How to detect image orientation (text) - c#

My program is working with fax documents stored as separate bitmaps
I wonder if there is a way to detect automatically page orientation (vertical or horizontal) to show image preview for user in right order (meant rotate if neccesary)
Any advices much appreciated!
EDIT: Clarification:
When Faxmachine receives multi-page document it saves each page as separate TIFF file.
My app has built-in viewer displaying those files.
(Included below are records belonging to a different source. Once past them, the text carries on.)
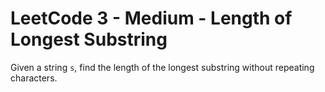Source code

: # LeetCode 3 - Medium - Length of Longest Substring

Given a string `s`, find the length of the longest substring without repeating characters.
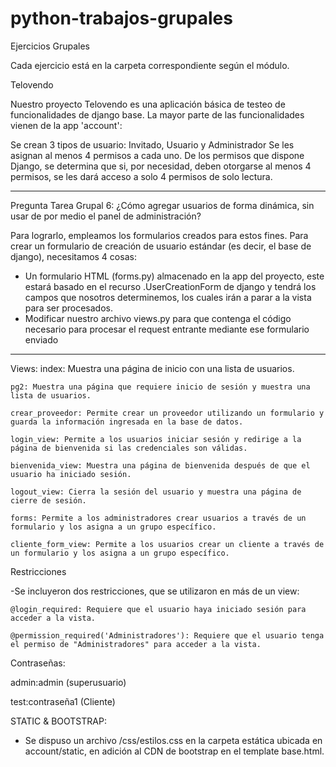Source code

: # python-trabajos-grupales
Ejercicios Grupales

Cada ejercicio está en la carpeta correspondiente según el módulo.

Telovendo

Nuestro proyecto Telovendo es una aplicación básica de testeo de funcionalidades de django base.
La mayor parte de las funcionalidades vienen de la app 'account':

Se crean 3 tipos de usuario: Invitado, Usuario y Administrador
Se les asignan al menos 4 permisos a cada uno. De los permisos que dispone Django, se determina que si, por necesidad, deben otorgarse al menos 4 permisos, se les dará acceso a solo 4 permisos de solo lectura. 

----------------------------------------------------------------
Pregunta Tarea Grupal 6:
¿Cómo agregar usuarios de forma dinámica, sin usar de por medio el panel de administración?

Para lograrlo, empleamos los formularios creados para estos fines.
Para crear un formulario de creación de usuario estándar (es decir, el base de django), necesitamos 4 cosas:
- Un formulario HTML (forms.py) almacenado en la app del proyecto, este estará basado en el recurso .UserCreationForm de django y tendrá los campos que nosotros determinemos, los cuales irán a parar a la vista para ser procesados.
- Modificar nuestro archivo views.py para que contenga el código necesario para procesar el request entrante mediante ese formulario enviado

----------------------------------------------------------------

Views:
    index: Muestra una página de inicio con una lista de usuarios.

    pg2: Muestra una página que requiere inicio de sesión y muestra una lista de usuarios.

    crear_proveedor: Permite crear un proveedor utilizando un formulario y guarda la información ingresada en la base de datos.

    login_view: Permite a los usuarios iniciar sesión y redirige a la página de bienvenida si las credenciales son válidas.

    bienvenida_view: Muestra una página de bienvenida después de que el usuario ha iniciado sesión.

    logout_view: Cierra la sesión del usuario y muestra una página de cierre de sesión.

    forms: Permite a los administradores crear usuarios a través de un formulario y los asigna a un grupo específico.

    cliente_form_view: Permite a los usuarios crear un cliente a través de un formulario y los asigna a un grupo específico.


Restricciones

-Se incluyeron dos restricciones, que se utilizaron en más de un view:

    @login_required: Requiere que el usuario haya iniciado sesión para acceder a la vista.

    @permission_required('Administradores'): Requiere que el usuario tenga el permiso de "Administradores" para acceder a la vista.


Contraseñas:

admin:admin (superusuario)

test:contraseña1 (Cliente)



STATIC & BOOTSTRAP:

- Se dispuso un archivo /css/estilos.css en la carpeta estática ubicada en account/static, en adición al CDN de bootstrap en el template base.html.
All files are scaled to A4 format and saved in TIFF (so there is no change to detect orientation by height/width parameters)
My viewer displays images in portrait mode by default
What I'd like to do is automagically detect situation when org document was printed in landscape mode (eg wide Excel tables) then I'd like to show rotated preview for end user to speed up preview process
Obviously there are 4 possible fax orientation portrait / landscape x 2 kinds of rotations.
I'm even interested simplified solution detecting when org doc was landscape or portrait (I've noticed most of landscape docs needs to be rotated clockwise)
EDIT2: Idea
I think it might be some idea:
If I could draw horizontal and vertical lines and check if line doesn't cut any (black) point. Then we can compare what are more type of lines (horizontal or vertical) and his decides about page orientation.
What do you think ?

You could perform a Fast Fourier Transform (FFT) to convert your spatial image to a frequency/angle representation. Then find the angle with the most prominent frequency. It sounds complicated but it's not that hard, it's pretty efficient, and in effect it tests every possible angle at once, instead of being a hard-coded hack that only works for specific angles. Search for a sample implementation with search terms like Numerical Recipes and FFT.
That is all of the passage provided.